The parsimony of old Simon Walton could not have been better illustrated than by the fact that not a ray of light showed itself in all the rooms of the house. It was said of him that, fond of smoking though he was, he never lighted his pipe without getting a match and tobacco from some one else. At all events, he was at home. And as he went up the uneven brick walk, Wynn saw him seated on the front porch without his coat.
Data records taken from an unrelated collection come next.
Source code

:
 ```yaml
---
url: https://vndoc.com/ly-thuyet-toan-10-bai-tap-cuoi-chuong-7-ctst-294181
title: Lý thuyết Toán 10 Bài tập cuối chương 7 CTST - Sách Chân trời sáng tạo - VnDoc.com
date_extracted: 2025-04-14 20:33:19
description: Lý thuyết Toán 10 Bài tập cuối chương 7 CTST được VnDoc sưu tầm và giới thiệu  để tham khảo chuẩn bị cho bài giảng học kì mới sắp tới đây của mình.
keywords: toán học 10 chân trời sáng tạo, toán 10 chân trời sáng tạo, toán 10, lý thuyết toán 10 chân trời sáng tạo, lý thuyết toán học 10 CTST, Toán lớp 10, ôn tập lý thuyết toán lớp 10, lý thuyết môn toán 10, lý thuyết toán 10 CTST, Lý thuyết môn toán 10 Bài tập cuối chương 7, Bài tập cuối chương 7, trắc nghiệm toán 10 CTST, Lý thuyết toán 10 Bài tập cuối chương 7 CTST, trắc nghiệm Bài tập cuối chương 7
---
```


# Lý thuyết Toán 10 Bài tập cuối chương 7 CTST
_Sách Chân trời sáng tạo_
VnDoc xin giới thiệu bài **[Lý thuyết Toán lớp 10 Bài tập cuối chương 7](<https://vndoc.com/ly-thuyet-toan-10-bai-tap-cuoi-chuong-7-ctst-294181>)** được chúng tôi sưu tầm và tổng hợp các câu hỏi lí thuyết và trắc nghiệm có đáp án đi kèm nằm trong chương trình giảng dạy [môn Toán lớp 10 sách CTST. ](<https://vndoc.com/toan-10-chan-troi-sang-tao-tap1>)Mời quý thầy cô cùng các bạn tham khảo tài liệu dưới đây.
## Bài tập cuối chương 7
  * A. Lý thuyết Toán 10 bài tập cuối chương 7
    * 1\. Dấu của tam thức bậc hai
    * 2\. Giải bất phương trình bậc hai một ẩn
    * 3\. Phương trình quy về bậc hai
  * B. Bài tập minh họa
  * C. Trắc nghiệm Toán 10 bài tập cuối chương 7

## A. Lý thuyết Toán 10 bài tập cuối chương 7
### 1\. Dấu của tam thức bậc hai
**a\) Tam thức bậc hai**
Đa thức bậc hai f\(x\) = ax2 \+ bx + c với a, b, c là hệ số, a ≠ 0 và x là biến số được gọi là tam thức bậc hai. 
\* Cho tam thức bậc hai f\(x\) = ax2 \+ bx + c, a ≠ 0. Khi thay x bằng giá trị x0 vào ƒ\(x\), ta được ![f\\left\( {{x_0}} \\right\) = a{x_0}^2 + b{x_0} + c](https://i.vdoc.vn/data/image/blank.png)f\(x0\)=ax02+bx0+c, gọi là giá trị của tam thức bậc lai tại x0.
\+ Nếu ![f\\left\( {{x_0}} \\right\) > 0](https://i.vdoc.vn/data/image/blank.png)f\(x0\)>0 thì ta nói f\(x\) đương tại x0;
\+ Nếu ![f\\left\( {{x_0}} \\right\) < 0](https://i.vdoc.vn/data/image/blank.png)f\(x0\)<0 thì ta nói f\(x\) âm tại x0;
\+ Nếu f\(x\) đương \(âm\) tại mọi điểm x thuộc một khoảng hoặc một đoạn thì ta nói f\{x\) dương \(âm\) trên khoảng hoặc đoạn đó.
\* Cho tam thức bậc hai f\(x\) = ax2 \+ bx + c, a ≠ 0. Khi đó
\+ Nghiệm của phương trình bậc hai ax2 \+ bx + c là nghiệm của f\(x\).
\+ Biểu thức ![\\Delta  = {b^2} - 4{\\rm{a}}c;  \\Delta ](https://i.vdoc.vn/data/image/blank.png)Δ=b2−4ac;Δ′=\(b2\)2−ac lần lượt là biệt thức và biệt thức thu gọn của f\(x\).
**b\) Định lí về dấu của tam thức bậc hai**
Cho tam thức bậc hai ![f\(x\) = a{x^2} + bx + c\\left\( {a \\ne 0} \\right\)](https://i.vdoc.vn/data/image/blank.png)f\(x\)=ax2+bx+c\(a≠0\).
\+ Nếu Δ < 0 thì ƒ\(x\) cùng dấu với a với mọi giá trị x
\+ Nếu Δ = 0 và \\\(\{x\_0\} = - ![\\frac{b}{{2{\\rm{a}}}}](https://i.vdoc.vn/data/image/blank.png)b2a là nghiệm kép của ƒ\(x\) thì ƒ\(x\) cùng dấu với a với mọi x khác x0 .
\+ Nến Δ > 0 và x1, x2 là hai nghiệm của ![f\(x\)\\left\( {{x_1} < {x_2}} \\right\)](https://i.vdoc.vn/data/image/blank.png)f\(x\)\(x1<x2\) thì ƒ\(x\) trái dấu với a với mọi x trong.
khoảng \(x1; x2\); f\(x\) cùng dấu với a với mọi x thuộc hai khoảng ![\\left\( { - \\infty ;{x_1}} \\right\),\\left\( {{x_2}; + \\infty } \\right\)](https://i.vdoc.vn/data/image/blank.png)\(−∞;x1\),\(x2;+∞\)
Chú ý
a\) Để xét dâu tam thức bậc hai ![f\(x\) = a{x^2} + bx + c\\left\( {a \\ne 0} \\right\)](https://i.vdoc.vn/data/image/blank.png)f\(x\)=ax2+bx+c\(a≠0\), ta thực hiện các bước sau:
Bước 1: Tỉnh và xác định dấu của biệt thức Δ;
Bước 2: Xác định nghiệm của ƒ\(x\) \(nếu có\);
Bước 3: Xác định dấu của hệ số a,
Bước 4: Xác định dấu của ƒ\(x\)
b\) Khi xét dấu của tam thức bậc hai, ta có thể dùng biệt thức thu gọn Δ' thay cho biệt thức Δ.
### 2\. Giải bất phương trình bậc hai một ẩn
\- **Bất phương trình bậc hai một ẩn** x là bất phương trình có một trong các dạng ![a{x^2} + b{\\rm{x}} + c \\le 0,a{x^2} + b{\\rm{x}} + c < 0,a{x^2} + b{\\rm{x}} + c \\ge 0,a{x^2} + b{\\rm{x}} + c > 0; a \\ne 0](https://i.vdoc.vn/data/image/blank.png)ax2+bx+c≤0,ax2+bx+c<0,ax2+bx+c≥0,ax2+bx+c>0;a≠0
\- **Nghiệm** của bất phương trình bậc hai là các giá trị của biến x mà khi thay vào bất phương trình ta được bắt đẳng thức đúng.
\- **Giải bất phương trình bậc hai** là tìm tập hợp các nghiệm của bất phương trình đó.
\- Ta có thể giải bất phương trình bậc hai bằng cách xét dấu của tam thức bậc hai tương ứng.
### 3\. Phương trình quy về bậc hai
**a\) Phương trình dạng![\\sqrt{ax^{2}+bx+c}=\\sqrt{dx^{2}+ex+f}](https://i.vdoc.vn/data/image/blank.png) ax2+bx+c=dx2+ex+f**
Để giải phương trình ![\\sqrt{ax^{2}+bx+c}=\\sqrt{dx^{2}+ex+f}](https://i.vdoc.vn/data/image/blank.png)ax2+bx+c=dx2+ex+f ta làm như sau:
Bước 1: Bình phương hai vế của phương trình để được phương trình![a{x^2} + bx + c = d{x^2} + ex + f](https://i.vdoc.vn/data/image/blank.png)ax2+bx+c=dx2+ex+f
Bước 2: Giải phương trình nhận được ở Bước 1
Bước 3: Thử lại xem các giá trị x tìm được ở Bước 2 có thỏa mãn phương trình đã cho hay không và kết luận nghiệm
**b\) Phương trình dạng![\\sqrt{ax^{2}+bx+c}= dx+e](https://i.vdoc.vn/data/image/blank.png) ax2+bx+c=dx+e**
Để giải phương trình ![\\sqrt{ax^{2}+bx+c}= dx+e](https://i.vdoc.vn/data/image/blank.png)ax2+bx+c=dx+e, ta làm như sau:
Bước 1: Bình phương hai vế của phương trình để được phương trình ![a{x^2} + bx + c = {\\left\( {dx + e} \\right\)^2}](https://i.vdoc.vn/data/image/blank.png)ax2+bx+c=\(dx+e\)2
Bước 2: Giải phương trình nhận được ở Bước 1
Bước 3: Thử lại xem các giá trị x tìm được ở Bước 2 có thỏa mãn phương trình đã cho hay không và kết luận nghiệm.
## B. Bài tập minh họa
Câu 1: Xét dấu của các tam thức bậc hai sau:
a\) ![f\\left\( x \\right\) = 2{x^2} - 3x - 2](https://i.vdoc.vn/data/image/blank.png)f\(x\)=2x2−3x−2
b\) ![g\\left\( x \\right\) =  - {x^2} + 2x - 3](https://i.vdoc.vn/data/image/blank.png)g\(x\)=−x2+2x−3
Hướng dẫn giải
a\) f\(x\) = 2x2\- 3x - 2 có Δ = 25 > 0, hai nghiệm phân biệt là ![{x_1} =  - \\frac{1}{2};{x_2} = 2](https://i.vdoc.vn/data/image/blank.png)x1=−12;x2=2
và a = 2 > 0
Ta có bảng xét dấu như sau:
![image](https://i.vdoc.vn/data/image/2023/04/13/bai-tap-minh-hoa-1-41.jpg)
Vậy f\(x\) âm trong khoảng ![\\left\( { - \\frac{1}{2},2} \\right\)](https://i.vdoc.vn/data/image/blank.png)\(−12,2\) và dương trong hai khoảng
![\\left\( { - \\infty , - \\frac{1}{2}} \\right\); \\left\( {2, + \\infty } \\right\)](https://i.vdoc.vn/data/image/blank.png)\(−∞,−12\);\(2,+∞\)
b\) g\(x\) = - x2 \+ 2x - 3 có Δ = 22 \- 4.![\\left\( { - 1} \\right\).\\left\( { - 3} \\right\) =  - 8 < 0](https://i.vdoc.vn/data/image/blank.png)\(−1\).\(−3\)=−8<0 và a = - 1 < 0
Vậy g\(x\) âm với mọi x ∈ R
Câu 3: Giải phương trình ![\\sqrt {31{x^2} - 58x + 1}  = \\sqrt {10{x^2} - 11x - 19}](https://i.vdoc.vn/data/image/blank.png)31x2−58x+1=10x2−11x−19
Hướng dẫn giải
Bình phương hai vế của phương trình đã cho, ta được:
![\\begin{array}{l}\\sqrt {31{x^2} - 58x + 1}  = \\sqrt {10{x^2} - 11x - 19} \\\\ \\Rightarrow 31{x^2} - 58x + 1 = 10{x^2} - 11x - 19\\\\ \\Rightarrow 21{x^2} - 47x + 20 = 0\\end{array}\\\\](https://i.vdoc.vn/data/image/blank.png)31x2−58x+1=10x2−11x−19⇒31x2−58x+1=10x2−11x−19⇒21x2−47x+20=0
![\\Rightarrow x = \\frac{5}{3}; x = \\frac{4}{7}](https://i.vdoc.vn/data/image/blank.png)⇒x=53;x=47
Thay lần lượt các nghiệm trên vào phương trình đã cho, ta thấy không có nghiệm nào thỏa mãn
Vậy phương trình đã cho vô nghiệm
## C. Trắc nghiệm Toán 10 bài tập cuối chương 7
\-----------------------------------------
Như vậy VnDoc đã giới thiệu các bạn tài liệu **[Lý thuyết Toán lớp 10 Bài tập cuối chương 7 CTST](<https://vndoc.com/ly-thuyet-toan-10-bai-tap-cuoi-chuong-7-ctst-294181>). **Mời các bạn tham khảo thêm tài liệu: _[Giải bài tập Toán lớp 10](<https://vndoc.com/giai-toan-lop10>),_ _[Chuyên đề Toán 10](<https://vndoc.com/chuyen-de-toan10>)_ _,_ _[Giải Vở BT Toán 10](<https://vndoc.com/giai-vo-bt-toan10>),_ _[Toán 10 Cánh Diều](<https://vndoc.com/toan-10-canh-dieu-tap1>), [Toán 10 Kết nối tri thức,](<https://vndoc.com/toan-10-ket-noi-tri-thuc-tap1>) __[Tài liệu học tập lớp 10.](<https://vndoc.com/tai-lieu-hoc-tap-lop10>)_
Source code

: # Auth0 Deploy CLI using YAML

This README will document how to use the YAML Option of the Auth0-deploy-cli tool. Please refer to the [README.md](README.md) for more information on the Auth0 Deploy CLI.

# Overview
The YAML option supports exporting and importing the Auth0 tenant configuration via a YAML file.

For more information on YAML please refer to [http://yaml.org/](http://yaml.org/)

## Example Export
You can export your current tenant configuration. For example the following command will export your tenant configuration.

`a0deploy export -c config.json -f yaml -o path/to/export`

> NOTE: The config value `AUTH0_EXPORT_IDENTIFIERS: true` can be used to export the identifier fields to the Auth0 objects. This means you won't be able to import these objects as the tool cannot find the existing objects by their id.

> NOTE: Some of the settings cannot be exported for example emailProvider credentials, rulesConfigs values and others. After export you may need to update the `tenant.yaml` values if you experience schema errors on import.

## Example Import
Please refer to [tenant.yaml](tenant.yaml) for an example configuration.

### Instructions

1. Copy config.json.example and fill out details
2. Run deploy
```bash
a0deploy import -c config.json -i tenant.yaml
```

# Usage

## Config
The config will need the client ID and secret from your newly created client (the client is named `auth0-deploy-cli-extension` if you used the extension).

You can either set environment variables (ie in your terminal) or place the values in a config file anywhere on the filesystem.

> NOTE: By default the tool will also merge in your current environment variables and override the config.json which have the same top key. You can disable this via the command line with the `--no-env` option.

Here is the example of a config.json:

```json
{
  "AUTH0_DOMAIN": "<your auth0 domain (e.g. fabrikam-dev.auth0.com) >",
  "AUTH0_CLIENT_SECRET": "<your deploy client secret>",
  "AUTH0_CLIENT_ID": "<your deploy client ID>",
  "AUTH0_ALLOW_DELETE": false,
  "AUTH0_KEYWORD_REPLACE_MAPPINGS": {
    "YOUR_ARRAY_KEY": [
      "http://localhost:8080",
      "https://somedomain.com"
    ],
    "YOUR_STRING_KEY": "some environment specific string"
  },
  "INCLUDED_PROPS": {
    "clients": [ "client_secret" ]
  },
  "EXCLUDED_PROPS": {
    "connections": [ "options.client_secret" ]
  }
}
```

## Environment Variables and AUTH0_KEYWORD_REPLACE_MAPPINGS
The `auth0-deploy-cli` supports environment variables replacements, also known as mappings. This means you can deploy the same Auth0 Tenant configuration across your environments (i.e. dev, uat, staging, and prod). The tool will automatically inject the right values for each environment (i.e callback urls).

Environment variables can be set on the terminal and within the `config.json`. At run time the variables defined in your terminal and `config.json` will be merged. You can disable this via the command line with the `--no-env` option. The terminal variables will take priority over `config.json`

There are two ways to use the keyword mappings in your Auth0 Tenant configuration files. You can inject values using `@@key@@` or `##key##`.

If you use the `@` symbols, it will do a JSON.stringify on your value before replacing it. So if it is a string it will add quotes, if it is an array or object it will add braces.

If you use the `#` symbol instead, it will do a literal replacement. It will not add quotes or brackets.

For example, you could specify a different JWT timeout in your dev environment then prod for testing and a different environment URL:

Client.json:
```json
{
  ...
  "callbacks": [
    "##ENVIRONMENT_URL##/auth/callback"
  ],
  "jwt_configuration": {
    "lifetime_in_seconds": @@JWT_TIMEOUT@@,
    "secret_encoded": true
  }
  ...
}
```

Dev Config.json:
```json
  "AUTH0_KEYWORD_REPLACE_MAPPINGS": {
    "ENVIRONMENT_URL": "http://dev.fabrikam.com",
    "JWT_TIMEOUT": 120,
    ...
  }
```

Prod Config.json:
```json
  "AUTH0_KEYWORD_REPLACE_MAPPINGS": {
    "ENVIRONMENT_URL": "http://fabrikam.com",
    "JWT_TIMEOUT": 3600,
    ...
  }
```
He was tall, lank, and raw-boned, and though nearly seventy years of age, his brown hair and short, scraggy whiskers were devoid of the slightest touch of gray. He was a man who, though outwardly sound of body, brain, and limb, was not without certain haunting fears of dissolution. He had had a slight stroke of paralysis which had left a numbness in his right side, and he was constantly trying to obey certain directions Dearing had laid down on the day his clerks had found him unable to rise from his desk in his bank. Dearing's skill had put him on his feet again, and the young doctor had tried diplomatically to show his patient that the cause of the trouble lay in an overworked brain too sharply centred on a none too worthy purpose. But in this he had failed. Old Simon would have believed in any lotion, any surgical operation, or any medicine prescribed by Dearing, no matter how costly, for that was in the young man's line; but he declined to listen to any hint—from such a source, at least—that his mental watchfulness ought to be curbed. He had won by his method, and that was ample proof of its correctness. He had risen from between the plough-handles, he told Wynn with a satirical laugh, and men who had advised him to think less of the almighty dollar and more of his God were in their mountain hovels giving away advice for others to live by. The wise fellows who had said in his youth that he was “as close as the bark on a tree” and “too mean to live” were now ready to beg at his feet for money to enable them to purchase food for their families.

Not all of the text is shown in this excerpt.